NEW YORK - Investors are tiptoeing back into shares of U.S. tech stocks following a sharp tumble, even as some still-elevated valuations threaten to punish dip buyers if markets stumble again.
Those valuations could make the sector vulnerable to future turbulence. Mixed earnings from some of the biggest names - including Google parent Alphabet and Microsoft - and legendary investor Warren Buffett’s Berkshire Hathaway selling of half its Apple stake are among other reasons traders are treading lightly.
Despite the latest pullbacks, the Nasdaq 100 remains up 6% in 2024, while the S&P 500 is up 9%. Bulls can point to strong financial performance: with most companies already reported, two sectors that include a number of megacaps - tech and communication services - are on pace to increase second-quarter earnings by 19% and about 28%, respectively, from a year ago.

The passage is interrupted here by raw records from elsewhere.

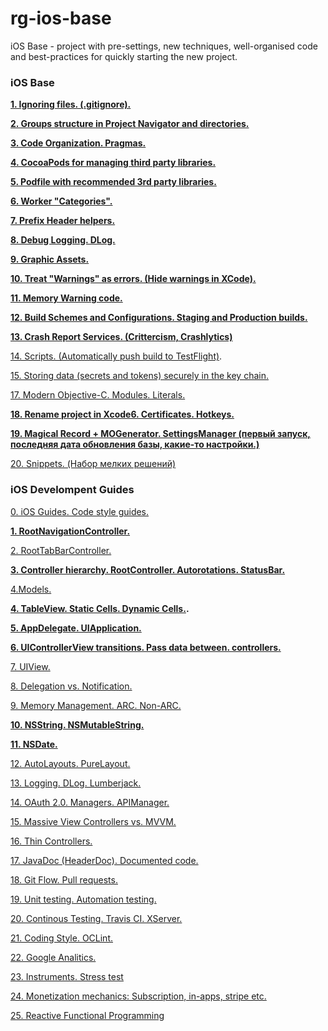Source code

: # rg-ios-base
iOS Base - project with pre-settings, new techniques, well-organised code and best-practices for quickly starting the new project.

### iOS Base

**[1. Ignoring files. (.gitignore).](https://github.com/arthurigberdin/rg-ios-base/blob/master/Docs/ignoring_files.md)**

**[2. Groups structure in Project Navigator and directories.](https://github.com/arthurigberdin/rg-ios-base/blob/master/Docs/groups_projectnavigator.md)**

**[3. Code Organization. Pragmas.](https://github.com/arthurigberdin/rg-ios-base/blob/master/Docs/structure_code.md)**

**[4. CocoaPods for managing third party libraries.](https://github.com/arthurigberdin/rg-ios-base/blob/master/Docs/cocoapods.md)**

**[5. Podfile with recommended 3rd party libraries.](https://github.com/arthurigberdin/rg-ios-base/blob/master/Docs/podfile_libs.md)**

**[6. Worker "Categories".](https://github.com/arthurigberdin/rg-ios-base/blob/master/Docs/worker_categories.md)**

**[7. Prefix Header helpers.](https://github.com/arthurigberdin/rg-ios-base/blob/master/Docs/prefix_header_helpers.md)**

**[8. Debug Logging. DLog.](https://github.com/arthurigberdin/rg-ios-base/blob/master/Docs/debug_logging.md)**

**[9. Graphic Assets.](https://github.com/arthurigberdin/rg-ios-base/blob/master/Docs/graphic_assets.md)**

**[10. Treat "Warnings" as errors. (Hide warnings in XCode).](https://github.com/arthurigberdin/rg-ios-base/blob/master/Docs/treat_warnings.md)**

**[11. Memory Warning code.](https://github.com/arthurigberdin/rg-ios-base/blob/master/Docs/memory_warning.md)**

**[12. Build Schemes and Configurations. Staging and Production builds.](https://github.com/arthurigberdin/rg-ios-base/blob/master/Docs/schemes.md)**

**[13. Crash Report Services. (Crittercism, Crashlytics)](https://github.com/arthurigberdin/rg-ios-base/blob/master/Docs/crash_report.md)**

[14. Scripts. (Automatically push build to TestFlight)](https://github.com/arthurigberdin/rg-ios-base/blob/master/Docs/scripts_push_build_testflight.md).

[15. Storing data (secrets and tokens) securely in the key chain.](https://github.com/arthurigberdin/rg-ios-base/blob/master/Docs/securely_store_data.md)

[17. Modern Objective-C. Modules. Literals.](https://github.com/arthurigberdin/rg-ios-base/blob/master/Docs/modern_objc.md)

**[18. Rename project in Xcode6. Certificates. Hotkeys.](https://github.com/arthurigberdin/rg-ios-base/blob/master/Docs/rename_project.md)**

**[19. Magical Record + MOGenerator. SettingsManager (первый запуск, последняя дата обновления базы, какие-то настройки.)](https://github.com/arthurigberdin/rg-ios-base/blob/master/Docs/magicalrecord_mogenerator.md)**

[20. Snippets. (Набор мелких решений)](https://github.com/arthurigberdin/rg-ios-base/blob/master/Docs/snippets.md)


### iOS Develompent Guides

[0. iOS Guides. Code style guides.](https://github.com/arthurigberdin/rg-ios-base/blob/master/Docs/iosguides.md)

**[1. RootNavigationController.](https://github.com/arthurigberdin/rg-ios-base/blob/master/Docs/rootnavcontroller.md)**

[2. RootTabBarController.](https://github.com/arthurigberdin/rg-ios-base/blob/master/Docs/roottabbarcontroller.md)

**[3. Controller hierarchy. RootController. Autorotations. StatusBar.](https://github.com/arthurigberdin/rg-ios-base/blob/master/Docs/controller_hierarchy.md)**

[4.Models.](https://github.com/arthurigberdin/rg-ios-base/blob/master/Docs/models.md)

**[4. TableView. Static Cells. Dynamic Cells.](https://github.com/arthurigberdin/rg-ios-base/blob/master/Docs/tableview.md).**

**[5. AppDelegate. UIApplication.](https://github.com/arthurigberdin/rg-ios-base/blob/master/Docs/appdelegate.md)**

**[6. UIControllerView transitions. Pass data between. controllers.](https://github.com/arthurigberdin/rg-ios-base/blob/master/Docs/controller.md)**

[7. UIView.](https://github.com/arthurigberdin/rg-ios-base/blob/master/Docs/uiview.md)

[8. Delegation vs. Notification.](https://github.com/arthurigberdin/rg-ios-base/blob/master/Docs/delegation-notification.md)

[9. Memory Management. ARC. Non-ARC.](https://github.com/arthurigberdin/rg-ios-base/blob/master/Docs/memory.md)

**[10. NSString. NSMutableString.](https://github.com/arthurigberdin/rg-ios-base/blob/master/Docs/oauth.md)**

**[11. NSDate.](https://github.com/arthurigberdin/rg-ios-base/blob/master/Docs/date.md)**

[12. AutoLayouts. PureLayout.](https://github.com/arthurigberdin/rg-ios-base/blob/master/Docs/autolayouts.md)

[13. Logging. DLog. Lumberjack.](https://github.com/arthurigberdin/rg-ios-base/blob/master/Docs/logging.md)

[14. OAuth 2.0. Managers. APIManager.](https://github.com/arthurigberdin/rg-ios-base/blob/master/Docs/managers.md)

[15. Massive View Controllers vs. MVVM.](https://github.com/arthurigberdin/rg-ios-base/blob/master/Docs/mvvm.md)

[16. Thin Controllers.](https://github.com/arthurigberdin/rg-ios-base/blob/master/Docs/thin_controllers.md)

[17. JavaDoc (HeaderDoc). Documented code. ](https://github.com/arthurigberdin/rg-ios-base/blob/master/Docs/java_doc.md)

[18. Git Flow. Pull requests.](https://github.com/arthurigberdin/rg-ios-base/blob/master/Docs/git_flow.md)

[19. Unit testing. Automation testing.](https://github.com/arthurigberdin/rg-ios-base/blob/master/Docs/testing.md)

[20. Continous Testing. Travis CI. XServer.](https://github.com/arthurigberdin/rg-ios-base/blob/master/Docs/continous_testing.md)

[21. Coding Style. OCLint.](https://github.com/arthurigberdin/rg-ios-base/blob/master/Docs/coding_style_oclint.md)

[22. Google Analitics.](https://github.com/arthurigberdin/rg-ios-base/blob/master/Docs/google_analitics.md)

[23. Instruments. Stress test](https://github.com/arthurigberdin/rg-ios-base/blob/master/Docs/instruments.md)

[24. Monetization mechanics: Subscription, in-apps, stripe etc.](https://github.com/arthurigberdin/rg-ios-base/blob/master/Docs/monetization.md)

[25. Reactive Functional Programming](https://github.com/arthurigberdin/rg-ios-base/blob/master/Docs/reactive_programming.md)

Individually, some of the megacap names are trading below historical price-to-earnings averages, while others remain elevated. Facebook owner Meta Platforms, for example, is trading at 21.7 times, below its 10-year average of 25, while Microsoft is at 30 times, above its 10-year average of 25. To be sure, while markets have stabilized over the past two sessions, it remains to be seen if the recent bout of volatility is over. Uncertainty over the economic landscape will be tested in coming days, with weekly U.S. jobless claims on Thursday and the monthly consumer price index inflation data on Aug 14. As a result, some investors believe there may be better opportunities to buy tech stocks down the road.